* _Required work_
Return each line of the entries that holds the string "fall".

(Dataset entries)
|---|

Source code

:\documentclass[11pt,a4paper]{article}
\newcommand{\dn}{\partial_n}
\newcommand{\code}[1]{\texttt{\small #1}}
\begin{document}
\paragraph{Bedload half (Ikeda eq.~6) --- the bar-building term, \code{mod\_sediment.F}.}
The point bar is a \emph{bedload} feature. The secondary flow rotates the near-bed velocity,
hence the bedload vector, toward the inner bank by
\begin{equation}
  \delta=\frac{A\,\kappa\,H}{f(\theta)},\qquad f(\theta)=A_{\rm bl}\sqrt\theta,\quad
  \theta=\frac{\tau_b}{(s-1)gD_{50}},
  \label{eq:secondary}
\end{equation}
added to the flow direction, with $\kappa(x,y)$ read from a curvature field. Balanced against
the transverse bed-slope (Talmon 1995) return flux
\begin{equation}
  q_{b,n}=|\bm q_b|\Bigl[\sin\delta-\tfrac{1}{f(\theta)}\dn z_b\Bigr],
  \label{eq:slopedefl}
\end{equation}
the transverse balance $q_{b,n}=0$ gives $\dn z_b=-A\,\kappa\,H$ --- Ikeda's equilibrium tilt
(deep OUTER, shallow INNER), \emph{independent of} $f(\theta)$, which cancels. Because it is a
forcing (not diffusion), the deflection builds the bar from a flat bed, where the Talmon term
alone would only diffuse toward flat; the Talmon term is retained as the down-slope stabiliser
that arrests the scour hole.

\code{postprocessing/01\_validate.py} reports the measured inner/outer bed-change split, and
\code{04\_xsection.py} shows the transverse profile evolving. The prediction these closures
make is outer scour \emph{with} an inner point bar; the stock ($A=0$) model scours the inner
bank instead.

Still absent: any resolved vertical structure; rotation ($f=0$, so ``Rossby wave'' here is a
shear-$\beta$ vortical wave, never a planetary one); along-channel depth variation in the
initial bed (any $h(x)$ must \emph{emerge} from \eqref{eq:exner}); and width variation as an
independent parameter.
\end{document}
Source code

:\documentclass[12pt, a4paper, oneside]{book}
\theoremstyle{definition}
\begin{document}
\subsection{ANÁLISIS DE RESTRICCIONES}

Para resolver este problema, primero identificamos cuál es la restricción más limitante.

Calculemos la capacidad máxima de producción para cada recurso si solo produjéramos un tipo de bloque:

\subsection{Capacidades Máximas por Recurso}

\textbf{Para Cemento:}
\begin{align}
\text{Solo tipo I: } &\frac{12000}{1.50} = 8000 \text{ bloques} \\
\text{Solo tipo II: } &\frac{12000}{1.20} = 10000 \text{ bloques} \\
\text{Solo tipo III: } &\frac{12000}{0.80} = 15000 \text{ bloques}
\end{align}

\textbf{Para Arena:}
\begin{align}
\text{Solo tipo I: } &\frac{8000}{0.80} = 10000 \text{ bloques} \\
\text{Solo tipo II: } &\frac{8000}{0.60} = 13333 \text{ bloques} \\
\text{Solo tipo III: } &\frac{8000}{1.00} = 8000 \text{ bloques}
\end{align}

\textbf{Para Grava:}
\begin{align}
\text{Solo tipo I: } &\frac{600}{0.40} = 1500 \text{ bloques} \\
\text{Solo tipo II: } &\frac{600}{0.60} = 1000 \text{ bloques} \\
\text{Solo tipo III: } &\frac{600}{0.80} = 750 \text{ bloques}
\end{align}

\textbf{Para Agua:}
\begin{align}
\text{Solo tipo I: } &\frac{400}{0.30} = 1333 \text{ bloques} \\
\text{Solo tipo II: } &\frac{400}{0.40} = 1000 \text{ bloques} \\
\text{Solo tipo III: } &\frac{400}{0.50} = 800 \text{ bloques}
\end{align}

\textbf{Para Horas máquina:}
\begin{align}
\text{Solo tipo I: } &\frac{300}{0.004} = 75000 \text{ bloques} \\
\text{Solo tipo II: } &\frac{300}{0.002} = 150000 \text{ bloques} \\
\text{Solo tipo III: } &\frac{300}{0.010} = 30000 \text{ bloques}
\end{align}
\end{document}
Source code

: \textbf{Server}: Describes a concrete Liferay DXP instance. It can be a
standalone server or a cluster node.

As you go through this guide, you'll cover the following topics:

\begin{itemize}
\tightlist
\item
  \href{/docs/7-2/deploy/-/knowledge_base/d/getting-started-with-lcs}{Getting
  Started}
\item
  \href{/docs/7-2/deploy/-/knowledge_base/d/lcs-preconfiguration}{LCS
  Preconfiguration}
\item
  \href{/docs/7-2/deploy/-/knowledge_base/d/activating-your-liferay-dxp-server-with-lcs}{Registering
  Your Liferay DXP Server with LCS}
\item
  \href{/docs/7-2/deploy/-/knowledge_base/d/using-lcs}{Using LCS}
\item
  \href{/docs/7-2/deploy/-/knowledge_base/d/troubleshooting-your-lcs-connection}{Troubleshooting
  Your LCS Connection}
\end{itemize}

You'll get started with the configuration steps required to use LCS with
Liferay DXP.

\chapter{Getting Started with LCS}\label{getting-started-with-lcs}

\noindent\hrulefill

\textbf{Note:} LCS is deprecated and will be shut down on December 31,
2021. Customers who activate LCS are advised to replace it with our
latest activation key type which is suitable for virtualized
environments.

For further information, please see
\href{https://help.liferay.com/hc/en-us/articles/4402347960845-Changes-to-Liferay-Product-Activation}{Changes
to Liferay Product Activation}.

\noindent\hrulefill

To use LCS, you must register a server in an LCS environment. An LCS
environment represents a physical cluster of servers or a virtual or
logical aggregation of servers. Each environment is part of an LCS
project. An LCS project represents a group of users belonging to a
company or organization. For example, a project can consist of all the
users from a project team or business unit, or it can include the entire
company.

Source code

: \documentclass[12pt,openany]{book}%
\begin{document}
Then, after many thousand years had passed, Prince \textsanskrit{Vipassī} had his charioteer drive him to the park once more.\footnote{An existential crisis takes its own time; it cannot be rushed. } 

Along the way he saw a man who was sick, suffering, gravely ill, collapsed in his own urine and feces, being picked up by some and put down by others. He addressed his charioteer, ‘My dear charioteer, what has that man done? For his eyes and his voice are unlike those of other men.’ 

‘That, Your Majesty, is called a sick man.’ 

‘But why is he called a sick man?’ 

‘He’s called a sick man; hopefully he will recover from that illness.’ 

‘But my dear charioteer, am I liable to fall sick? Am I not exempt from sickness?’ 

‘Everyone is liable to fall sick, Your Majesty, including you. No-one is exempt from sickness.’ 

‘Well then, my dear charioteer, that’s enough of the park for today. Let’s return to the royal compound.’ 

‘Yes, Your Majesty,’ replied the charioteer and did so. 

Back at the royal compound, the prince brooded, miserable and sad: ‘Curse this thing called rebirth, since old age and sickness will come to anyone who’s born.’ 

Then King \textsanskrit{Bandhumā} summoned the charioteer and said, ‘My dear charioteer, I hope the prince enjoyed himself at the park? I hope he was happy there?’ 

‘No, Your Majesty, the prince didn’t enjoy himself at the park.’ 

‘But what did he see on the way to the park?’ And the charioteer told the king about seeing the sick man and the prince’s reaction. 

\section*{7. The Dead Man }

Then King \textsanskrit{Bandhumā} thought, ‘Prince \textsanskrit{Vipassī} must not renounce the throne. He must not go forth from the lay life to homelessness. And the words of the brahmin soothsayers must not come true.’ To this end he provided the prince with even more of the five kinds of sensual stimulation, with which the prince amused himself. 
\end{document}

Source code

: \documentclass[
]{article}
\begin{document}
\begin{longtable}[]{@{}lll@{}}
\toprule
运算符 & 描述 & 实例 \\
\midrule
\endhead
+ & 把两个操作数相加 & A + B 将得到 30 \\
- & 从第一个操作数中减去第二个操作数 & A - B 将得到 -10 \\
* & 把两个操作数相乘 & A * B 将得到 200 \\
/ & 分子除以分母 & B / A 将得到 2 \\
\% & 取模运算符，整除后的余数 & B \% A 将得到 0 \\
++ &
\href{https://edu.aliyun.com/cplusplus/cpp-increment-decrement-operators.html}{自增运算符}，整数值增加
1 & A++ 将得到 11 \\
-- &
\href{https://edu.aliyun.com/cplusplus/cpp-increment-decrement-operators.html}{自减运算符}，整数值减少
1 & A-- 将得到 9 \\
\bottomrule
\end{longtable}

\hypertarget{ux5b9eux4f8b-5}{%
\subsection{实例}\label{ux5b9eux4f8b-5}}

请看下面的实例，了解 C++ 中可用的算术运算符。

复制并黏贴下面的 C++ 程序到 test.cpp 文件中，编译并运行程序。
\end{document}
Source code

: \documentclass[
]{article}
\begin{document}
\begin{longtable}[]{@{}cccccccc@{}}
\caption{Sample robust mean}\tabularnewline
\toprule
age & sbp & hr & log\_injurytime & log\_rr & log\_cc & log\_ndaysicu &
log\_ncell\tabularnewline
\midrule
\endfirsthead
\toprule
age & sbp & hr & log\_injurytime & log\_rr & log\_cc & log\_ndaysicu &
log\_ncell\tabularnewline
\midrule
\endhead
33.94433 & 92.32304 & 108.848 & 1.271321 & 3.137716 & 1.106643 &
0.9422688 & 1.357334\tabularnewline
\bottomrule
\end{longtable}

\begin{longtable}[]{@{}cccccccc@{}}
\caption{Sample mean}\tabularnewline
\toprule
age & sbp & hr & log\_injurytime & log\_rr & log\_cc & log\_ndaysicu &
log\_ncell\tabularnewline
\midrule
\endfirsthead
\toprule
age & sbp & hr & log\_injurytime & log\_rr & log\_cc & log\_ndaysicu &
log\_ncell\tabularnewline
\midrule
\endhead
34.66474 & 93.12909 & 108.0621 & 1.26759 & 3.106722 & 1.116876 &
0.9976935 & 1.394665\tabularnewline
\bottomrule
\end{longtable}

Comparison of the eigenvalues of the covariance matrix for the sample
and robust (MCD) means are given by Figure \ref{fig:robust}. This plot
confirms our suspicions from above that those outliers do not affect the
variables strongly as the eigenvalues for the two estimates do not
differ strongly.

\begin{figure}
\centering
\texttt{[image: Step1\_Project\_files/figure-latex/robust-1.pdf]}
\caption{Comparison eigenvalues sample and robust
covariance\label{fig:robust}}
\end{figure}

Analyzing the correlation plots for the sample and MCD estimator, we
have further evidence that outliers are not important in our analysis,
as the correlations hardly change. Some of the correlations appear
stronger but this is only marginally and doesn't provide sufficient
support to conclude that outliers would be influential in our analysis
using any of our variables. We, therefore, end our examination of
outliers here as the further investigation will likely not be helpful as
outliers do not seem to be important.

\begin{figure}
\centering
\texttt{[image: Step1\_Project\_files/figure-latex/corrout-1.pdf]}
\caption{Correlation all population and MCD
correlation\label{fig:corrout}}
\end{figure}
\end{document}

|---|

* _Exercise answer_
‘But my dear charioteer, am I liable to fall sick? Am I not exempt from sickness?’ 
‘Everyone is liable to fall sick, Your Majesty, including you. No-one is exempt from sickness.’ 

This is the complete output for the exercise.